_Task brief_
When the line containing "## Base64加密（iOS7以后系统提供）" is found in the data below, copy it and each line after it through the line containing "- 🌱 I’m currently learning Java and Python", exactly and with no others.

Supplied material below:

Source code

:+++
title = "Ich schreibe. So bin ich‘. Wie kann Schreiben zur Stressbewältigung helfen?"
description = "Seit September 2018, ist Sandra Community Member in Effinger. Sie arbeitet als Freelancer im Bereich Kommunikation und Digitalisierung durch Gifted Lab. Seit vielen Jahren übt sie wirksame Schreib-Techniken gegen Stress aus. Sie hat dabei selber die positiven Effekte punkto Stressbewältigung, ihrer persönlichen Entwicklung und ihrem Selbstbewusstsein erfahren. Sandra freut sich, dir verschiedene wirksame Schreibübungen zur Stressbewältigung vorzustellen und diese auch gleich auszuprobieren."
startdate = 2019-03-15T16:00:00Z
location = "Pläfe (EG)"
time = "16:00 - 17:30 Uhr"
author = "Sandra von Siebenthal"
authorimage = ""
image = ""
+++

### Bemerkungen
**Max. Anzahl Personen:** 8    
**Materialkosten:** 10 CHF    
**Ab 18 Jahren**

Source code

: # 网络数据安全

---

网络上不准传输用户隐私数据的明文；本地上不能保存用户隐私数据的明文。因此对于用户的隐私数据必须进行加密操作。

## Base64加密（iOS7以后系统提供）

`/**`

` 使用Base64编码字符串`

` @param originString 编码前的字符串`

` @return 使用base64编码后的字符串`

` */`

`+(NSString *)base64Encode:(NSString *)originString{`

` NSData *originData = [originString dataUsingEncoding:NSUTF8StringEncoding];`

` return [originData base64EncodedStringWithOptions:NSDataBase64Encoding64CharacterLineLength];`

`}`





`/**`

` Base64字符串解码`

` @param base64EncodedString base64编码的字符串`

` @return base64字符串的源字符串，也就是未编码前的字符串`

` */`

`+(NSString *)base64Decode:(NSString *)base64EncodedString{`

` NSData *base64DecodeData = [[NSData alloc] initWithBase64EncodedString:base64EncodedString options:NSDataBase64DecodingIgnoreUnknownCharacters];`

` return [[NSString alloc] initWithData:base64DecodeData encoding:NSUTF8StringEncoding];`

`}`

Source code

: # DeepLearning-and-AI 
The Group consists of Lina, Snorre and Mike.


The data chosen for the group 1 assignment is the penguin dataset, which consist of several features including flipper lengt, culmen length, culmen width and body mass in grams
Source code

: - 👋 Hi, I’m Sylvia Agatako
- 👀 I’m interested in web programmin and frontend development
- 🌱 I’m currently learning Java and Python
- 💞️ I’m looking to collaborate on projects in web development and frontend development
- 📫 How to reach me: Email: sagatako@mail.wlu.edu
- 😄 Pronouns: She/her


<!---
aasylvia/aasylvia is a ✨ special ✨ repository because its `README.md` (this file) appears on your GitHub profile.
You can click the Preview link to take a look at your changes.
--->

End of Supplied material.

_Written solution_
## Base64加密（iOS7以后系统提供）

`/**`

` 使用Base64编码字符串`

` @param originString 编码前的字符串`

` @return 使用base64编码后的字符串`

` */`

`+(NSString *)base64Encode:(NSString *)originString{`

` NSData *originData = [originString dataUsingEncoding:NSUTF8StringEncoding];`

` return [originData base64EncodedStringWithOptions:NSDataBase64Encoding64CharacterLineLength];`

`}`





`/**`

` Base64字符串解码`

` @param base64EncodedString base64编码的字符串`

` @return base64字符串的源字符串，也就是未编码前的字符串`

` */`

`+(NSString *)base64Decode:(NSString *)base64EncodedString{`

` NSData *base64DecodeData = [[NSData alloc] initWithBase64EncodedString:base64EncodedString options:NSDataBase64DecodingIgnoreUnknownCharacters];`

` return [[NSString alloc] initWithData:base64DecodeData encoding:NSUTF8StringEncoding];`

`}`

Source code

: # DeepLearning-and-AI 
The Group consists of Lina, Snorre and Mike.


The data chosen for the group 1 assignment is the penguin dataset, which consist of several features including flipper lengt, culmen length, culmen width and body mass in grams
Source code

: - 👋 Hi, I’m Sylvia Agatako
- 👀 I’m interested in web programmin and frontend development
- 🌱 I’m currently learning Java and Python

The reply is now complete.